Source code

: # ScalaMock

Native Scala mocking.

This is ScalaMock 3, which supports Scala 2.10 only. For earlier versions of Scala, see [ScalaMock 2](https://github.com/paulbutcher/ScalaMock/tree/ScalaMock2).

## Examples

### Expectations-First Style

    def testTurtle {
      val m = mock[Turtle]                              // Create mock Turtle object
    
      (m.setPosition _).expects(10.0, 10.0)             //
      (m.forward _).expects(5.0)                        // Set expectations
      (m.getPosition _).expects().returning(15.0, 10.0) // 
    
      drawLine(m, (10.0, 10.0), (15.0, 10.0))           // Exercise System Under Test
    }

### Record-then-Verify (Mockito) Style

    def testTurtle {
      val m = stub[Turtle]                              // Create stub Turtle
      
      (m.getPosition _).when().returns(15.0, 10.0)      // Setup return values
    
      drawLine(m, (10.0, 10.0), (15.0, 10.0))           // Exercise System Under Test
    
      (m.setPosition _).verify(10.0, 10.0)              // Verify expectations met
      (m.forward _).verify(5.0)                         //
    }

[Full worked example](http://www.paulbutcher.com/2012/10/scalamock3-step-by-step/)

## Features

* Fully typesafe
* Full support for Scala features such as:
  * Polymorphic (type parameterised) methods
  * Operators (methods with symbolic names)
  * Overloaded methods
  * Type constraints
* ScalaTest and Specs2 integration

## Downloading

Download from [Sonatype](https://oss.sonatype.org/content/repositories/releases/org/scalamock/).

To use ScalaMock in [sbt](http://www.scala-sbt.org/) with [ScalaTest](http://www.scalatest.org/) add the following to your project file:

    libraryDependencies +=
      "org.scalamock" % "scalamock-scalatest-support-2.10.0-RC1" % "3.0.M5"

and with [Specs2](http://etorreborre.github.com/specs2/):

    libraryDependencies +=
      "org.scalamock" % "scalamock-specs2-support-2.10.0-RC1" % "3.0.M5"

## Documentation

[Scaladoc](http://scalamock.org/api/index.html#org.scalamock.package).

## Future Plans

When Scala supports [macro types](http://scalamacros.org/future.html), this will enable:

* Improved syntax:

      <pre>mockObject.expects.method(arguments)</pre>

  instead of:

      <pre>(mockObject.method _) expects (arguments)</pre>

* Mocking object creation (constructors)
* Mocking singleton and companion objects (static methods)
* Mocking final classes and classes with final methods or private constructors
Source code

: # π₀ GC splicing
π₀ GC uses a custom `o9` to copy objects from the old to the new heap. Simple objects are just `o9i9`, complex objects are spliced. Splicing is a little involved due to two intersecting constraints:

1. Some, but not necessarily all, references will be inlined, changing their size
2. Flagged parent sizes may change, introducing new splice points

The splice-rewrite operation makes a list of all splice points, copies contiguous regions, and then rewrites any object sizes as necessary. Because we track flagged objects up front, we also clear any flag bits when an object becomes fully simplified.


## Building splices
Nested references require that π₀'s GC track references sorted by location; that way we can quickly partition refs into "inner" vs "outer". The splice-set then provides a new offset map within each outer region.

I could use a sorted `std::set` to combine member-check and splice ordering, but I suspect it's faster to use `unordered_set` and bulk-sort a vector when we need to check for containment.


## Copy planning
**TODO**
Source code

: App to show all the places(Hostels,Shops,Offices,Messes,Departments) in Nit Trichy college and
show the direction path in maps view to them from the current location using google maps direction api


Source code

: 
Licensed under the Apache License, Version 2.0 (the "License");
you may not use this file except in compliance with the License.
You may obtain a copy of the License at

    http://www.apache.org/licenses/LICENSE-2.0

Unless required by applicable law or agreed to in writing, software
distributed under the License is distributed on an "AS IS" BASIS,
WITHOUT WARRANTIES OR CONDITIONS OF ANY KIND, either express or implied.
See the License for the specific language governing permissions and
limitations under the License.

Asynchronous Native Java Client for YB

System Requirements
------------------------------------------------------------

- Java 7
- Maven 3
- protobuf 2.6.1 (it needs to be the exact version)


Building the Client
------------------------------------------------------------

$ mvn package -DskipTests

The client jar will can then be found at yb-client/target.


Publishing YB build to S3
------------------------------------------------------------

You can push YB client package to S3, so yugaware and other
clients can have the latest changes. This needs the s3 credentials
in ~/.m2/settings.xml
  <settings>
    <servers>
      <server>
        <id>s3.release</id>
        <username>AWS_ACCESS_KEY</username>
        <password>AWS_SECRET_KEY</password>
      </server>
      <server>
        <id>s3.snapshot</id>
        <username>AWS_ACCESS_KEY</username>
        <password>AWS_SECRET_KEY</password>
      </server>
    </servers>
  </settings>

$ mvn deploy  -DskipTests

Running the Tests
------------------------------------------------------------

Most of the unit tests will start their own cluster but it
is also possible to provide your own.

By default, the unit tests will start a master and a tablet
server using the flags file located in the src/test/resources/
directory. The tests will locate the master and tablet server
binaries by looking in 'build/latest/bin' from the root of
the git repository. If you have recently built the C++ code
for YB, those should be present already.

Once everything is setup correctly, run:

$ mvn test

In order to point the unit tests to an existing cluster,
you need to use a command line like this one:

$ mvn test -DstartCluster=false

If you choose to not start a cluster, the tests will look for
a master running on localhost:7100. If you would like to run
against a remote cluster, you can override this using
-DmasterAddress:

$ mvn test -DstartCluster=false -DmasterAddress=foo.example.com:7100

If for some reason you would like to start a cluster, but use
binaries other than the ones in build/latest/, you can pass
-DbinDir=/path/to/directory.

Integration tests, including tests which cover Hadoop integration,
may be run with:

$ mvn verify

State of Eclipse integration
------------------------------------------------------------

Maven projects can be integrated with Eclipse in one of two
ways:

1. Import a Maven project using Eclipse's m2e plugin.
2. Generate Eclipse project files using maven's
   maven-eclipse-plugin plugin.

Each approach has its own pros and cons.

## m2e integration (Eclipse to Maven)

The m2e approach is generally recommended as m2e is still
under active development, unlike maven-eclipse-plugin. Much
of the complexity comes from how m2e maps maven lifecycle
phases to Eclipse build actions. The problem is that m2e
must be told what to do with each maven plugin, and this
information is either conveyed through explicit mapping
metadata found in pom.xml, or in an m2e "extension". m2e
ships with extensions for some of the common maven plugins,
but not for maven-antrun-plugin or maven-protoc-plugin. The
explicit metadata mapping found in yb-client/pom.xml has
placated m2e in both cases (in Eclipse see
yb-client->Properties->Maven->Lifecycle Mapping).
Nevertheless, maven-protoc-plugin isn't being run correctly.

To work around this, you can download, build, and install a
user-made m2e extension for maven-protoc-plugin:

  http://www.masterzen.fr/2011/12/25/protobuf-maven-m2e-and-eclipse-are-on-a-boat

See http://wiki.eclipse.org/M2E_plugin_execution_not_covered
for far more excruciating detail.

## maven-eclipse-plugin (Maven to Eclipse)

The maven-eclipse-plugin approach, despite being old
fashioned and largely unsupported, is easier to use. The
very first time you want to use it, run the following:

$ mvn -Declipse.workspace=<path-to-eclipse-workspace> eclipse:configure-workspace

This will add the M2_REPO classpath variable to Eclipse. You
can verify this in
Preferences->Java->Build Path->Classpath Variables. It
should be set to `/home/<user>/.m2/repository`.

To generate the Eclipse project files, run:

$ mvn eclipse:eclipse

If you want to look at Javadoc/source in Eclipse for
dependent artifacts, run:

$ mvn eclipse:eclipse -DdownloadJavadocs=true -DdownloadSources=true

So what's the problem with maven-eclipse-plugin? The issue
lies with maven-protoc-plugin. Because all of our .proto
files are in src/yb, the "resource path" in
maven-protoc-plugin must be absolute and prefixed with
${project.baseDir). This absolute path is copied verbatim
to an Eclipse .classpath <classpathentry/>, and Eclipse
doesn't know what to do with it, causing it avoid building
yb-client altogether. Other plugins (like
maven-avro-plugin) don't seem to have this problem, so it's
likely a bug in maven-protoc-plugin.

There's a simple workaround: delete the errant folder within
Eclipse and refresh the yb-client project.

_Exercise goal_
Print out the whole listing exactly as it appears.

_Answer to this task_
Source code

: # ScalaMock

Native Scala mocking.

This is ScalaMock 3, which supports Scala 2.10 only. For earlier versions of Scala, see [ScalaMock 2](https://github.com/paulbutcher/ScalaMock/tree/ScalaMock2).

## Examples

### Expectations-First Style

    def testTurtle {
      val m = mock[Turtle]                              // Create mock Turtle object
    
      (m.setPosition _).expects(10.0, 10.0)             //
      (m.forward _).expects(5.0)                        // Set expectations
      (m.getPosition _).expects().returning(15.0, 10.0) // 
    
      drawLine(m, (10.0, 10.0), (15.0, 10.0))           // Exercise System Under Test
    }

### Record-then-Verify (Mockito) Style

    def testTurtle {
      val m = stub[Turtle]                              // Create stub Turtle
      
      (m.getPosition _).when().returns(15.0, 10.0)      // Setup return values
    
      drawLine(m, (10.0, 10.0), (15.0, 10.0))           // Exercise System Under Test
    
      (m.setPosition _).verify(10.0, 10.0)              // Verify expectations met
      (m.forward _).verify(5.0)                         //
    }

[Full worked example](http://www.paulbutcher.com/2012/10/scalamock3-step-by-step/)

## Features

* Fully typesafe
* Full support for Scala features such as:
  * Polymorphic (type parameterised) methods
  * Operators (methods with symbolic names)
  * Overloaded methods
  * Type constraints
* ScalaTest and Specs2 integration

## Downloading

Download from [Sonatype](https://oss.sonatype.org/content/repositories/releases/org/scalamock/).

To use ScalaMock in [sbt](http://www.scala-sbt.org/) with [ScalaTest](http://www.scalatest.org/) add the following to your project file:

    libraryDependencies +=
      "org.scalamock" % "scalamock-scalatest-support-2.10.0-RC1" % "3.0.M5"

and with [Specs2](http://etorreborre.github.com/specs2/):

    libraryDependencies +=
      "org.scalamock" % "scalamock-specs2-support-2.10.0-RC1" % "3.0.M5"

## Documentation

[Scaladoc](http://scalamock.org/api/index.html#org.scalamock.package).

## Future Plans

When Scala supports [macro types](http://scalamacros.org/future.html), this will enable:

* Improved syntax:

      <pre>mockObject.expects.method(arguments)</pre>

  instead of:

      <pre>(mockObject.method _) expects (arguments)</pre>

* Mocking object creation (constructors)
* Mocking singleton and companion objects (static methods)
* Mocking final classes and classes with final methods or private constructors
Source code

: # π₀ GC splicing
π₀ GC uses a custom `o9` to copy objects from the old to the new heap. Simple objects are just `o9i9`, complex objects are spliced. Splicing is a little involved due to two intersecting constraints:

1. Some, but not necessarily all, references will be inlined, changing their size
2. Flagged parent sizes may change, introducing new splice points

The splice-rewrite operation makes a list of all splice points, copies contiguous regions, and then rewrites any object sizes as necessary. Because we track flagged objects up front, we also clear any flag bits when an object becomes fully simplified.


## Building splices
Nested references require that π₀'s GC track references sorted by location; that way we can quickly partition refs into "inner" vs "outer". The splice-set then provides a new offset map within each outer region.

I could use a sorted `std::set` to combine member-check and splice ordering, but I suspect it's faster to use `unordered_set` and bulk-sort a vector when we need to check for containment.


## Copy planning
**TODO**
Source code

: App to show all the places(Hostels,Shops,Offices,Messes,Departments) in Nit Trichy college and
show the direction path in maps view to them from the current location using google maps direction api


Source code

: 
Licensed under the Apache License, Version 2.0 (the "License");
you may not use this file except in compliance with the License.
You may obtain a copy of the License at

    http://www.apache.org/licenses/LICENSE-2.0

Unless required by applicable law or agreed to in writing, software
distributed under the License is distributed on an "AS IS" BASIS,
WITHOUT WARRANTIES OR CONDITIONS OF ANY KIND, either express or implied.
See the License for the specific language governing permissions and
limitations under the License.

Asynchronous Native Java Client for YB

System Requirements
------------------------------------------------------------

- Java 7
- Maven 3
- protobuf 2.6.1 (it needs to be the exact version)


Building the Client
------------------------------------------------------------

$ mvn package -DskipTests

The client jar will can then be found at yb-client/target.


Publishing YB build to S3
------------------------------------------------------------

You can push YB client package to S3, so yugaware and other
clients can have the latest changes. This needs the s3 credentials
in ~/.m2/settings.xml
  <settings>
    <servers>
      <server>
        <id>s3.release</id>
        <username>AWS_ACCESS_KEY</username>
        <password>AWS_SECRET_KEY</password>
      </server>
      <server>
        <id>s3.snapshot</id>
        <username>AWS_ACCESS_KEY</username>
        <password>AWS_SECRET_KEY</password>
      </server>
    </servers>
  </settings>

$ mvn deploy  -DskipTests

Running the Tests
------------------------------------------------------------

Most of the unit tests will start their own cluster but it
is also possible to provide your own.

By default, the unit tests will start a master and a tablet
server using the flags file located in the src/test/resources/
directory. The tests will locate the master and tablet server
binaries by looking in 'build/latest/bin' from the root of
the git repository. If you have recently built the C++ code
for YB, those should be present already.

Once everything is setup correctly, run:

$ mvn test

In order to point the unit tests to an existing cluster,
you need to use a command line like this one:

$ mvn test -DstartCluster=false

If you choose to not start a cluster, the tests will look for
a master running on localhost:7100. If you would like to run
against a remote cluster, you can override this using
-DmasterAddress:

$ mvn test -DstartCluster=false -DmasterAddress=foo.example.com:7100

If for some reason you would like to start a cluster, but use
binaries other than the ones in build/latest/, you can pass
-DbinDir=/path/to/directory.

Integration tests, including tests which cover Hadoop integration,
may be run with:

$ mvn verify

State of Eclipse integration
------------------------------------------------------------

Maven projects can be integrated with Eclipse in one of two
ways:

1. Import a Maven project using Eclipse's m2e plugin.
2. Generate Eclipse project files using maven's
   maven-eclipse-plugin plugin.

Each approach has its own pros and cons.

## m2e integration (Eclipse to Maven)

The m2e approach is generally recommended as m2e is still
under active development, unlike maven-eclipse-plugin. Much
of the complexity comes from how m2e maps maven lifecycle
phases to Eclipse build actions. The problem is that m2e
must be told what to do with each maven plugin, and this
information is either conveyed through explicit mapping
metadata found in pom.xml, or in an m2e "extension". m2e
ships with extensions for some of the common maven plugins,
but not for maven-antrun-plugin or maven-protoc-plugin. The
explicit metadata mapping found in yb-client/pom.xml has
placated m2e in both cases (in Eclipse see
yb-client->Properties->Maven->Lifecycle Mapping).
Nevertheless, maven-protoc-plugin isn't being run correctly.

To work around this, you can download, build, and install a
user-made m2e extension for maven-protoc-plugin:

  http://www.masterzen.fr/2011/12/25/protobuf-maven-m2e-and-eclipse-are-on-a-boat

See http://wiki.eclipse.org/M2E_plugin_execution_not_covered
for far more excruciating detail.

## maven-eclipse-plugin (Maven to Eclipse)

The maven-eclipse-plugin approach, despite being old
fashioned and largely unsupported, is easier to use. The
very first time you want to use it, run the following:

$ mvn -Declipse.workspace=<path-to-eclipse-workspace> eclipse:configure-workspace

This will add the M2_REPO classpath variable to Eclipse. You
can verify this in
Preferences->Java->Build Path->Classpath Variables. It
should be set to `/home/<user>/.m2/repository`.

To generate the Eclipse project files, run:

$ mvn eclipse:eclipse

If you want to look at Javadoc/source in Eclipse for
dependent artifacts, run:

$ mvn eclipse:eclipse -DdownloadJavadocs=true -DdownloadSources=true

So what's the problem with maven-eclipse-plugin? The issue
lies with maven-protoc-plugin. Because all of our .proto
files are in src/yb, the "resource path" in
maven-protoc-plugin must be absolute and prefixed with
${project.baseDir). This absolute path is copied verbatim
to an Eclipse .classpath <classpathentry/>, and Eclipse
doesn't know what to do with it, causing it avoid building
yb-client altogether. Other plugins (like
maven-avro-plugin) don't seem to have this problem, so it's
likely a bug in maven-protoc-plugin.

There's a simple workaround: delete the errant folder within
Eclipse and refresh the yb-client project.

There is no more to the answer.